## What is being asked
Reading down the listing below, count the lines where the word "CardContent" shows up, then give only that count.

## Extracted data
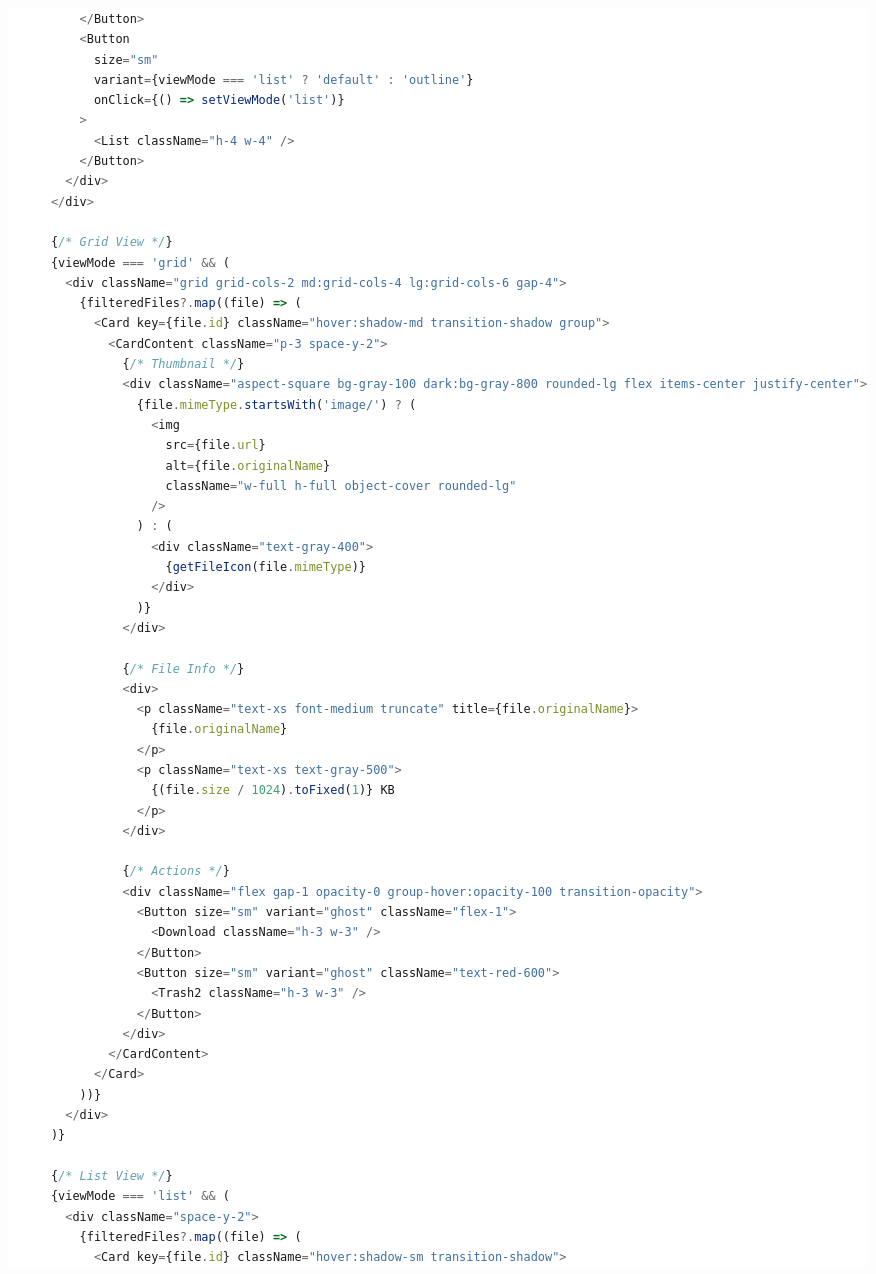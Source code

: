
 ```typescript
          </Button>
          <Button
            size="sm"
            variant={viewMode === 'list' ? 'default' : 'outline'}
            onClick={() => setViewMode('list')}
          >
            <List className="h-4 w-4" />
          </Button>
        </div>
      </div>

      {/* Grid View */}
      {viewMode === 'grid' && (
        <div className="grid grid-cols-2 md:grid-cols-4 lg:grid-cols-6 gap-4">
          {filteredFiles?.map((file) => (
            <Card key={file.id} className="hover:shadow-md transition-shadow group">
              <CardContent className="p-3 space-y-2">
                {/* Thumbnail */}
                <div className="aspect-square bg-gray-100 dark:bg-gray-800 rounded-lg flex items-center justify-center">
                  {file.mimeType.startsWith('image/') ? (
                    <img
                      src={file.url}
                      alt={file.originalName}
                      className="w-full h-full object-cover rounded-lg"
                    />
                  ) : (
                    <div className="text-gray-400">
                      {getFileIcon(file.mimeType)}
                    </div>
                  )}
                </div>

                {/* File Info */}
                <div>
                  <p className="text-xs font-medium truncate" title={file.originalName}>
                    {file.originalName}
                  </p>
                  <p className="text-xs text-gray-500">
                    {(file.size / 1024).toFixed(1)} KB
                  </p>
                </div>

                {/* Actions */}
                <div className="flex gap-1 opacity-0 group-hover:opacity-100 transition-opacity">
                  <Button size="sm" variant="ghost" className="flex-1">
                    <Download className="h-3 w-3" />
                  </Button>
                  <Button size="sm" variant="ghost" className="text-red-600">
                    <Trash2 className="h-3 w-3" />
                  </Button>
                </div>
              </CardContent>
            </Card>
          ))}
        </div>
      )}

      {/* List View */}
      {viewMode === 'list' && (
        <div className="space-y-2">
          {filteredFiles?.map((file) => (
            <Card key={file.id} className="hover:shadow-sm transition-shadow">
```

## Written response
2